• _Assigned task_:
Lines in the data below that contain the word "order" are to be copied.

• _Records from a data source_:
┌────────
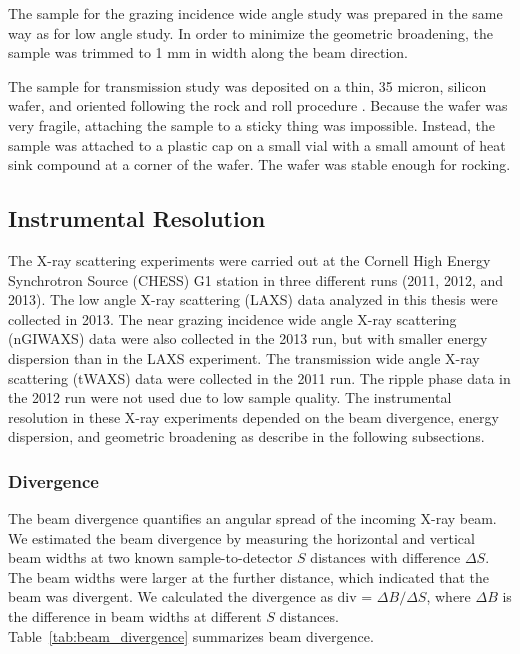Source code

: The sample for the grazing incidence wide angle study was prepared in the same way 
as for low angle study. In order to minimize the geometric broadening, the 
sample was trimmed to 1 mm in width along the beam direction.

The sample for transmission study was deposited on a thin, 35 micron, silicon
wafer, and oriented following the rock and roll procedure \cite{Tristram-Nagle07_MMB}.  
Because the wafer was very fragile, attaching the sample to a sticky 
thing was impossible. Instead, the sample was attached to a plastic cap on 
a small vial with a small amount of heat sink compound at a corner of the 
wafer. The wafer was stable enough for rocking. 

\subsection{Instrumental Resolution}\label{sec:instrumental_resolution}
The X-ray scattering experiments were carried out at the Cornell 
High Energy Synchrotron Source (CHESS) G1 station in three different runs
(2011, 2012, and 2013). 
The low angle X-ray scattering (LAXS) data analyzed 
in this thesis were collected in 2013.
The near grazing incidence wide angle X-ray scattering (nGIWAXS) data were also collected
in the 2013 run, but with smaller energy dispersion than in the LAXS experiment.
The transmission wide angle X-ray scattering (tWAXS) data were collected
in the 2011 run. The ripple phase data in the 2012 run were not used
due to low sample quality.
The instrumental resolution in these X-ray experiments depended on the beam
divergence, energy dispersion, and geometric broadening 
as describe in the following subsections.

\subsubsection{Divergence}\label{sec:divergence}
The beam divergence quantifies an angular spread of the incoming X-ray
beam. We estimated the beam divergence by measuring the horizontal and 
vertical beam widths at two known sample-to-detector $S$ distances
with difference $\Delta S$. 
The beam widths were larger at the further distance, which indicated 
that the beam was divergent. 
We calculated the divergence as div = $\Delta B/\Delta S$, where
$\Delta B$ is the difference in beam widths at different $S$ distances.
Table~\ref{tab:beam_divergence} summarizes beam divergence.

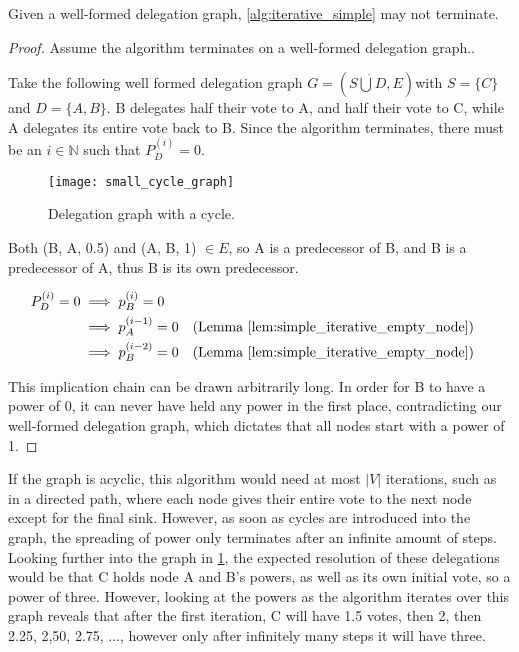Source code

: \begin{theorem}\label{alg:iterative_alg_doesnt_terminate}
Given a well-formed delegation graph, \cref{alg:iterative_simple} may not terminate.
\end{theorem}
\begin{proof} Assume the algorithm terminates on a well-formed delegation graph..

Take the following well formed delegation graph $G = (S \dot\bigcup D, E)$with $S =\{C\}$ and $D = \{A, B\}$. B delegates half their vote to A, and half their vote to C, while A delegates its entire vote back to B. Since the algorithm terminates, there must be an $i \in \mathbb{N}$ such that $P_D^{(i)} = 0$. 

\begin{figure}[t]
    \centering
    \texttt{[image: small\_cycle\_graph]}
    \caption{Delegation graph with a cycle.}
    \label{fig:small_cycle_graph}
\end{figure}


Both (B, A, 0.5) and (A, B, 1) $\in E$, so A is a predecessor of B, and B is a predecessor of A, thus B is its own predecessor.

\begin{align*}
	P_D^{(i)} = 0 
	&\implies p_B^{(i)} = 0 \\
	&\implies p_A^{(i-1)} = 0 &&\text{(Lemma \cref{lem:simple_iterative_empty_node})} \\
	&\implies p_B^{(i-2)} = 0 &&\text{(Lemma \cref{lem:simple_iterative_empty_node})}
\end{align*}

This implication chain can be drawn arbitrarily long. In order for B to have a power of 0, it can never have held any power in the first place, contradicting our well-formed delegation graph, which dictates that all nodes start with a power of 1.
\end{proof}

If the graph is acyclic, this algorithm would need at most $|V|$ iterations, such as in a directed path, where each node gives their entire vote to the next node except for the final sink. However, as soon as cycles are introduced into the graph, the spreading of power only terminates after an infinite amount of steps. Looking further into the graph in \cref{fig:small_cycle_graph}, the expected resolution of these delegations would be that C holds node A and B's powers, as well as its own initial vote, so a power of three. However, looking at the powers as the algorithm iterates over this graph reveals that after the first iteration, C will have 1.5 votes, then 2, then 2.25, 2,50, 2.75, ..., however only after infinitely many steps it will have three. 

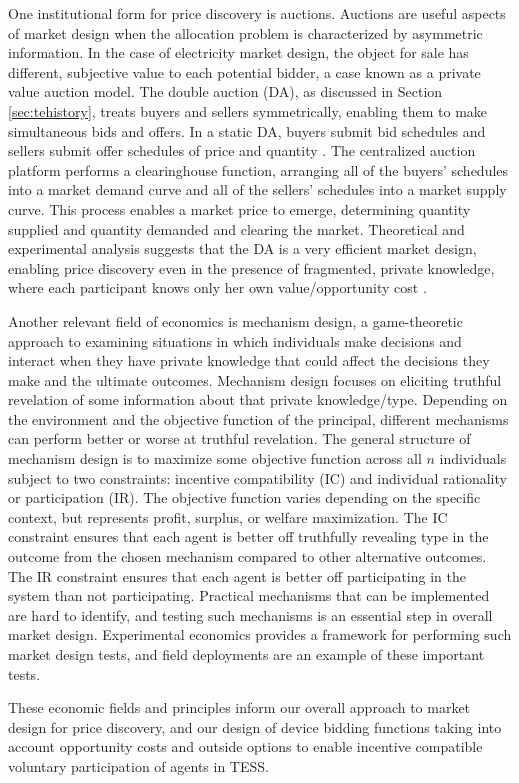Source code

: One institutional form for price discovery is auctions. Auctions are useful aspects of market design when the allocation problem is characterized by asymmetric information. In the case of electricity market design, the object for sale has different, subjective value to each potential bidder, a case known as a private value auction model. The double auction (DA), as discussed in Section \ref{sec:tehistory}, treats buyers and sellers symmetrically, enabling them to make simultaneous bids and offers. In a static DA, buyers submit bid schedules and sellers submit offer schedules of price and quantity \citep{friedman1993double}. The centralized auction platform performs a clearinghouse function, arranging all of the buyers’ schedules into a market demand curve and all of the sellers’ schedules into a market supply curve. This process enables a market price to emerge, determining quantity supplied and quantity demanded and clearing the market. Theoretical and experimental analysis suggests that the DA is a very efficient market design, enabling price discovery even in the presence of fragmented, private knowledge, where each participant knows only her own value/opportunity cost \citep{easley1993theories}.

Another relevant field of economics is mechanism design, a game-theoretic approach to examining situations in which individuals make decisions and interact when they have private knowledge that could affect the decisions they make and the ultimate outcomes. Mechanism design focuses on eliciting truthful revelation of some information about that private knowledge/type. Depending on the environment and the objective function of the principal, different mechanisms can perform better or worse at truthful revelation.
The general structure of mechanism design is to maximize some objective function across all $n$ individuals subject to two constraints: incentive compatibility (IC) and individual rationality or participation (IR). The objective function varies depending on the specific context, but represents profit, surplus, or welfare maximization. The IC constraint ensures that each agent is better off truthfully revealing type in the outcome from the chosen mechanism compared to other alternative outcomes. The IR constraint ensures that each agent is better off participating in the system than not participating. 
Practical mechanisms that can be implemented are hard to identify, and testing such mechanisms is an essential step in overall market design. Experimental economics provides a framework for performing such market design tests, and field deployments are an example of these important tests.

These economic fields and principles inform our overall approach to market design for price discovery, and our design of device bidding functions taking into account opportunity costs and outside options to enable incentive compatible voluntary participation of agents in TESS.



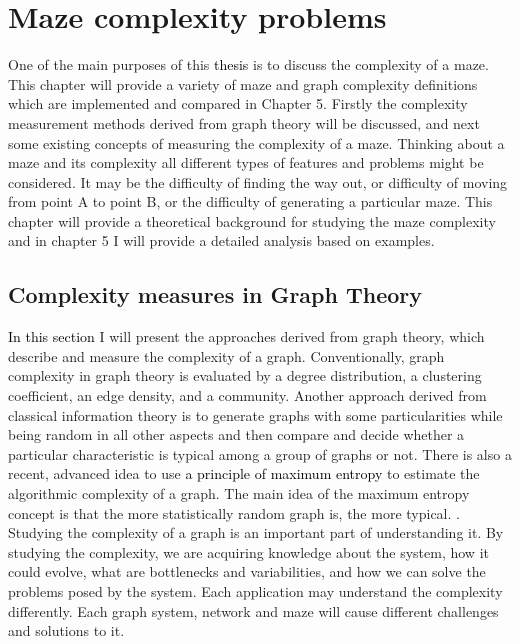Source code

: \chapter{Maze complexity problems}\label{cha:background}
One of the main purposes of this \textcolor{black}{thesis} is to discuss the complexity of a maze. This chapter will provide a variety of maze and graph complexity definitions which are implemented and compared in Chapter 5. Firstly the complexity measurement methods derived from graph theory will be discussed, 
and next some existing concepts of measuring the complexity of a maze. Thinking about a maze and its complexity all different types of features and problems might be considered. 
It may be the difficulty of finding the way out, or difficulty of moving from point A to point B, or the difficulty of generating a particular maze. This chapter will provide a theoretical background for studying the maze complexity and in chapter 5 I will provide a detailed analysis based on examples. 
\section{Complexity measures in Graph Theory}
\textcolor{black}{In this section} I will present the approaches derived from graph theory, which describe and measure the complexity of a graph.
 Conventionally, graph complexity in graph theory is evaluated by a degree distribution, a clustering coefficient, an edge density, and a community. Another approach derived from classical information theory is to generate graphs with some particularities while being random in all other aspects and then compare and decide whether a particular characteristic is typical among a group of graphs or not.
There is also a recent, advanced idea to use \textcolor{black}{a principle of maximum entropy} to estimate the algorithmic complexity of a graph. The main idea of the maximum entropy concept is that the more statistically random graph is, the more typical. \cite{Zenil}. 
Studying the complexity of a graph is an important part of understanding it. By studying the complexity, we are acquiring knowledge about the system, how it could evolve, what are bottlenecks and variabilities, and how we can solve the problems posed by the system. Each application may understand the complexity differently. 
Each graph system, network and maze will cause different challenges and solutions to it. 
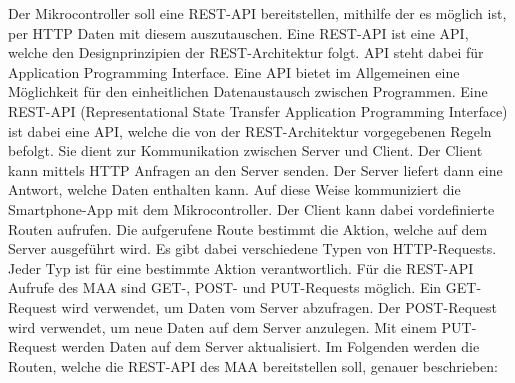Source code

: \documentclass[11pt, twoside]{article}
\begin{document}
Der Mikrocontroller soll eine REST-API bereitstellen, mithilfe der es möglich ist, per HTTP Daten mit diesem auszutauschen. Eine REST-API ist eine API, welche den Designprinzipien der REST-Architektur folgt. API steht dabei für \glqq Application Programming Interface\grqq{}. Eine API bietet im Allgemeinen eine Möglichkeit für den einheitlichen Datenaustausch zwischen Programmen. Eine REST-API (Representational State Transfer Application Programming Interface) ist dabei eine API, welche die von der REST-Architektur vorgegebenen Regeln befolgt. Sie dient  zur Kommunikation zwischen Server und Client. Der Client kann mittels HTTP Anfragen an den Server senden. Der Server liefert dann eine Antwort, welche Daten enthalten kann. \parencite[vgl.][]{noauthor_urlpi04_nodate} Auf diese Weise kommuniziert die Smartphone-App mit dem Mikrocontroller. Der Client kann dabei vordefinierte Routen aufrufen. Die aufgerufene Route bestimmt die Aktion, welche auf dem Server ausgeführt wird. Es gibt dabei verschiedene Typen von HTTP-Requests. Jeder Typ ist für eine bestimmte Aktion verantwortlich. Für die REST-API Aufrufe des MAA sind GET-, POST- und PUT-Requests möglich. Ein GET-Request wird verwendet, um Daten vom Server abzufragen. Der POST-Request wird verwendet, um neue Daten auf dem Server anzulegen. Mit einem PUT-Request werden Daten auf dem Server aktualisiert. \parencite[vgl.][]{noauthor_urlpi13_nodate} Im Folgenden werden die Routen, welche die REST-API des MAA bereitstellen soll, genauer beschrieben: \newline \\
\end{document}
└────────
• _Solution to the exercise_:
as for low angle study. In order to minimize the geometric broadening, the 
This implication chain can be drawn arbitrarily long. In order for B to have a power of 0, it can never have held any power in the first place, contradicting our well-formed delegation graph, which dictates that all nodes start with a power of 1.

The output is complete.